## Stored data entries

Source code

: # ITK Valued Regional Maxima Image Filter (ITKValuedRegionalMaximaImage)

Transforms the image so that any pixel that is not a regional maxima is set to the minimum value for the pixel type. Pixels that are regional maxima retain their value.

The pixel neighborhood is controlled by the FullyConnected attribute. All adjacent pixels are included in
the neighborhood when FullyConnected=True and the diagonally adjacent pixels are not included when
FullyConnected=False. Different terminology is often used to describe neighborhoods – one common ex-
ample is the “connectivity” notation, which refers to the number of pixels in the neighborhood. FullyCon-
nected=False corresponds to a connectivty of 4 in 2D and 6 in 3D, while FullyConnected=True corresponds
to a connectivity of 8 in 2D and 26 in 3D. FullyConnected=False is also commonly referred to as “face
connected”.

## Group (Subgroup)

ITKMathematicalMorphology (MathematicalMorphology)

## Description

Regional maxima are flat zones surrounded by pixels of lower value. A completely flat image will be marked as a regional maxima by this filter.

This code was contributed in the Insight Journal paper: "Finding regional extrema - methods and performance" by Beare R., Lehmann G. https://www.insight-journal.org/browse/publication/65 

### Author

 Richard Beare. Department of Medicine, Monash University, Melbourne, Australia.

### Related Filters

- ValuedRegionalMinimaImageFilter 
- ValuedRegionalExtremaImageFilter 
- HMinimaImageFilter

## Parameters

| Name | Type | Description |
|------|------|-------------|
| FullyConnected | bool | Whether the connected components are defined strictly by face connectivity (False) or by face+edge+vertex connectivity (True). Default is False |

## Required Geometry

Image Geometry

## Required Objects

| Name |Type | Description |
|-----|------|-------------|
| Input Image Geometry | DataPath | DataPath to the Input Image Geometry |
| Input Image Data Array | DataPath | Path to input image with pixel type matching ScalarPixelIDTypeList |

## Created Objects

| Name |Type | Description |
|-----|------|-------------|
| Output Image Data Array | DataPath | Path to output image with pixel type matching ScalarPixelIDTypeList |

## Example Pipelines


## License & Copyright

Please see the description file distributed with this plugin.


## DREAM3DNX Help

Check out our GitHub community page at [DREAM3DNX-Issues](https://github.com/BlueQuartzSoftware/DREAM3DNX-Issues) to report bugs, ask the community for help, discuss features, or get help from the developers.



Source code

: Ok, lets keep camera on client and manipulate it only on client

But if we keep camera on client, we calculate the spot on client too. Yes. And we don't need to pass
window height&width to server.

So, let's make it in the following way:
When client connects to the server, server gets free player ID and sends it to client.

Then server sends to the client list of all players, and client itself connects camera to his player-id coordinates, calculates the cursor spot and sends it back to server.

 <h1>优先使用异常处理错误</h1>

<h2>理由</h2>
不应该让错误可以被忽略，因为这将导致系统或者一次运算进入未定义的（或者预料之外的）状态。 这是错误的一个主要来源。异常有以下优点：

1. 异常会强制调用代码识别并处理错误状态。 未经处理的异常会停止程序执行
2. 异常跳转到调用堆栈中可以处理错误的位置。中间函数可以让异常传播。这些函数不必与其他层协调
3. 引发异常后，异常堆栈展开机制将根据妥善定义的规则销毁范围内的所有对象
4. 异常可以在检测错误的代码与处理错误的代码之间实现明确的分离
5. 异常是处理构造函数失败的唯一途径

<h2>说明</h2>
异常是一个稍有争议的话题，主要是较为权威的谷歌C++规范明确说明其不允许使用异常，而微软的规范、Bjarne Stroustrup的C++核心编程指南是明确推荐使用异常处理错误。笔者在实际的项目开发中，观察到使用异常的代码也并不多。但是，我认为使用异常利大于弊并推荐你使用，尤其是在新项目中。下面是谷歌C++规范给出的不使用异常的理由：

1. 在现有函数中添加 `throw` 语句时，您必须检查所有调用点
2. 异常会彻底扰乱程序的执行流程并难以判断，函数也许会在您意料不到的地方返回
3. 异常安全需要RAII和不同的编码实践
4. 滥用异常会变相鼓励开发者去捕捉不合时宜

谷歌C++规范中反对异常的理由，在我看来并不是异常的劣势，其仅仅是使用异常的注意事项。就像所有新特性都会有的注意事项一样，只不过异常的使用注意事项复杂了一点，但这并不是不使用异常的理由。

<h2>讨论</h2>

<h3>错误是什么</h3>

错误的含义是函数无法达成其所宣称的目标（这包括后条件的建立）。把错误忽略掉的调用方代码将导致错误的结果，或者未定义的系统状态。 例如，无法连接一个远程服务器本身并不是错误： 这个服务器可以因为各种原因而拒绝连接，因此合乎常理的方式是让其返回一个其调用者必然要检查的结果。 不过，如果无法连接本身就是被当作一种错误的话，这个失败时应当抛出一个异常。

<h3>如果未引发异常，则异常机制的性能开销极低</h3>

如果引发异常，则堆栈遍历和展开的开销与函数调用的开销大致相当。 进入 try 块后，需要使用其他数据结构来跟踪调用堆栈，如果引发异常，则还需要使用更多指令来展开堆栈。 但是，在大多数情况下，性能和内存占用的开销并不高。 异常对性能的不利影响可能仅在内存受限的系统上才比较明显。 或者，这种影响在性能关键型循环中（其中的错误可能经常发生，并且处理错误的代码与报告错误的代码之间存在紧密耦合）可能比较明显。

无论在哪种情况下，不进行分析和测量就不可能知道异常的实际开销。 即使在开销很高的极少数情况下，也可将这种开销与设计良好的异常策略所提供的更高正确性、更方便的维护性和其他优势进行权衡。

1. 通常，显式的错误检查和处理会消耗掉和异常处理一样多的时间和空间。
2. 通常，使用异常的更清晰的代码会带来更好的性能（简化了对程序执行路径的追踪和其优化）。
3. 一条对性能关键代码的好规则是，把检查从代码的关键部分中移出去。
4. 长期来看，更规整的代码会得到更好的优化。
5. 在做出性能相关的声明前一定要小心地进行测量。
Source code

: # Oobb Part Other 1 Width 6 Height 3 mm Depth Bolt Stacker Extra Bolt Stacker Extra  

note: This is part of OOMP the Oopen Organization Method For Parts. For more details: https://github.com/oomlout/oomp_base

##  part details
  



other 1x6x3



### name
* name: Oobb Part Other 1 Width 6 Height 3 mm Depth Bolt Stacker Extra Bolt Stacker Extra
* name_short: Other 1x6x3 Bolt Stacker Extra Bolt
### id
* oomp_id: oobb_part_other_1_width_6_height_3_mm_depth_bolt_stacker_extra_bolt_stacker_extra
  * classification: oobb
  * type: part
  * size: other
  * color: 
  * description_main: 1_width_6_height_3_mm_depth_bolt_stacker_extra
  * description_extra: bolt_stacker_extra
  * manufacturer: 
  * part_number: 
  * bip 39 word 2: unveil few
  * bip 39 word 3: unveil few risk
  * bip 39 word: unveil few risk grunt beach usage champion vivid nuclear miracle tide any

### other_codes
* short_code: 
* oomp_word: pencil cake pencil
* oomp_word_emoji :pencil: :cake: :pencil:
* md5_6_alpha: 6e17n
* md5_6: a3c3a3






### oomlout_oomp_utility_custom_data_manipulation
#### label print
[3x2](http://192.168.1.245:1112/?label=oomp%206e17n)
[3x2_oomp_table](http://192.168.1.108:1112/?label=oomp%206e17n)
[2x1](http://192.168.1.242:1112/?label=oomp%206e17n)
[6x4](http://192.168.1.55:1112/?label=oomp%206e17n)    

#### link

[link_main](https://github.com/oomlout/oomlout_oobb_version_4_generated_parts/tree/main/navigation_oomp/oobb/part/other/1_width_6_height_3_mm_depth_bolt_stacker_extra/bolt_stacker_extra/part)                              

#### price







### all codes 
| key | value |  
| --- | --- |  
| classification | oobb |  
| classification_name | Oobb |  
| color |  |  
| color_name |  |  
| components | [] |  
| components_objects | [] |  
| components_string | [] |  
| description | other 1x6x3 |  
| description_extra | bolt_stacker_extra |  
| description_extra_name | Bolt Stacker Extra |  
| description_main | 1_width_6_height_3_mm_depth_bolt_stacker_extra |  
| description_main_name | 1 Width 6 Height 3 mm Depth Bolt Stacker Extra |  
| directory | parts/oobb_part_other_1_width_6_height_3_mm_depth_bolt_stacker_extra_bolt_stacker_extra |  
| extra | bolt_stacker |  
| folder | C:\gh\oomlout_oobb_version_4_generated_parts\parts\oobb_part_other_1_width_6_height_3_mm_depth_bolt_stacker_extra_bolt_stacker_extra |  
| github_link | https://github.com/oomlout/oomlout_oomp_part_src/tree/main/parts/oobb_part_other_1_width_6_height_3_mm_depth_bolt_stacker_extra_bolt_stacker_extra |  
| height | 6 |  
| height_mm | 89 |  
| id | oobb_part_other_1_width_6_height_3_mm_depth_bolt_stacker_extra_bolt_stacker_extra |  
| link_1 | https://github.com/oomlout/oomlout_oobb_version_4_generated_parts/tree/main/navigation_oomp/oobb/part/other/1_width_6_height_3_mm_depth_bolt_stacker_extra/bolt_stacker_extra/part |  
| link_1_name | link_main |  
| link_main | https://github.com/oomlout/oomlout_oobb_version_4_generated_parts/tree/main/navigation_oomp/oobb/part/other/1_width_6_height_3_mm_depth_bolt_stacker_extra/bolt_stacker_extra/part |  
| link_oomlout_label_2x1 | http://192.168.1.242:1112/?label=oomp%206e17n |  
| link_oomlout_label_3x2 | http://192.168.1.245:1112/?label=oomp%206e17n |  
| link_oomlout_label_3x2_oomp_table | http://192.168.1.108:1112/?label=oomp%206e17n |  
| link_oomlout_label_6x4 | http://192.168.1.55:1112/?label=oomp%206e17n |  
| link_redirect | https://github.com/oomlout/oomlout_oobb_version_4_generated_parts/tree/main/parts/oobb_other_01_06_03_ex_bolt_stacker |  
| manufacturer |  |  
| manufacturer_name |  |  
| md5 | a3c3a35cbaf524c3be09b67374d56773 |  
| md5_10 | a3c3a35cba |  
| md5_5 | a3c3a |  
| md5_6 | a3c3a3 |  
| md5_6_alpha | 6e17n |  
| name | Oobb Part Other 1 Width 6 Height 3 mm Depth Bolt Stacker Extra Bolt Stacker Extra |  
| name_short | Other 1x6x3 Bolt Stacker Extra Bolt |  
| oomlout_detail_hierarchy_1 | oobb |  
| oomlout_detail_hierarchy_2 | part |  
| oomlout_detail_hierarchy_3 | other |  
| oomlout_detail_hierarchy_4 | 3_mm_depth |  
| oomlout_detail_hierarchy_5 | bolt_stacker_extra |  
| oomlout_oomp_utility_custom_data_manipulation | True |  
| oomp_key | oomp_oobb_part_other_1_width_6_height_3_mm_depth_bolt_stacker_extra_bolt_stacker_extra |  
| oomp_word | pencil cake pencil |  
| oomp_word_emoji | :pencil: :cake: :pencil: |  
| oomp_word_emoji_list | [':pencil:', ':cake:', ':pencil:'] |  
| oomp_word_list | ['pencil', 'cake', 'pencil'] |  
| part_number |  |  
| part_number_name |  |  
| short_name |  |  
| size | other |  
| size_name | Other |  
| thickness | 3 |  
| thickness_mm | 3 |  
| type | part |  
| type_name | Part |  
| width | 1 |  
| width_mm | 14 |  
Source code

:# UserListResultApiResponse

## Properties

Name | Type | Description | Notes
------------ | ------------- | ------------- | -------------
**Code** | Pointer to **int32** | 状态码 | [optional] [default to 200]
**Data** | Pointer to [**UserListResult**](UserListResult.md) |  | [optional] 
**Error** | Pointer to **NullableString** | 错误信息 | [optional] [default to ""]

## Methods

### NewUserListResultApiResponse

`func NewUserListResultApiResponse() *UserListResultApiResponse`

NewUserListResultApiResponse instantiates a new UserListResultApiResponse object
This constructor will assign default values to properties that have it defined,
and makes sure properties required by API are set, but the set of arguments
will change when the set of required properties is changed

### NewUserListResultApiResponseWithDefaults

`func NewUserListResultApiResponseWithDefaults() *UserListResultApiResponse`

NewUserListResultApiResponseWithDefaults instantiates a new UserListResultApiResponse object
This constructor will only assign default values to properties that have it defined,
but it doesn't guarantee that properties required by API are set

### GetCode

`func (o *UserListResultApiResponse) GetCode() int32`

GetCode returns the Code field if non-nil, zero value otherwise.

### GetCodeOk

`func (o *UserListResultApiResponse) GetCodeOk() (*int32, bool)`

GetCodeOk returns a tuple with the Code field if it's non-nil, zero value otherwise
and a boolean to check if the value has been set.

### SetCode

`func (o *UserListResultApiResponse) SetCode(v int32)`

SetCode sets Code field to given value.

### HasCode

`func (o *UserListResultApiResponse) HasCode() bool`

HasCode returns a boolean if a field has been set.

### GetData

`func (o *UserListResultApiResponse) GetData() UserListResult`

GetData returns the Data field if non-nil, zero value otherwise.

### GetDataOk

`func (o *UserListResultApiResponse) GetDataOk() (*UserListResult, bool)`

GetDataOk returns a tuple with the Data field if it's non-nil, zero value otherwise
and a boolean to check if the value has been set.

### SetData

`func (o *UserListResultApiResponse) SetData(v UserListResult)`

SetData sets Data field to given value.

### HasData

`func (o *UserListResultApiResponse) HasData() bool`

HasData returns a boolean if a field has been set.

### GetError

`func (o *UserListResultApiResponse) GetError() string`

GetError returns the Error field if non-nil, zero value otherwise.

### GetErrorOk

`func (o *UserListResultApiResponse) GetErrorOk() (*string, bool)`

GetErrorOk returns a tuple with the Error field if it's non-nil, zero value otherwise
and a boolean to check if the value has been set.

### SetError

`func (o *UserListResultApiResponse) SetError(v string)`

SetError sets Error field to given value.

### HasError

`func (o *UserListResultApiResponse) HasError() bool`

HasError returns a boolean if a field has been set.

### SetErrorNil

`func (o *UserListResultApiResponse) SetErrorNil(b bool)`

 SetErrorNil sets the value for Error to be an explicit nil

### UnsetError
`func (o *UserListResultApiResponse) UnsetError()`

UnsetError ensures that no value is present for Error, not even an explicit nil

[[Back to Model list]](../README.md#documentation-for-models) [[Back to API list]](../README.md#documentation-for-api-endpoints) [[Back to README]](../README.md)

## What needs to be done
Copy out the entries above exactly as given, starting at the top and ending with the line containing "the neighborhood when"; include both and nothing more.

## Answer to the exercise
Source code

: # ITK Valued Regional Maxima Image Filter (ITKValuedRegionalMaximaImage)

Transforms the image so that any pixel that is not a regional maxima is set to the minimum value for the pixel type. Pixels that are regional maxima retain their value.

The pixel neighborhood is controlled by the FullyConnected attribute. All adjacent pixels are included in
the neighborhood when FullyConnected=True and the diagonally adjacent pixels are not included when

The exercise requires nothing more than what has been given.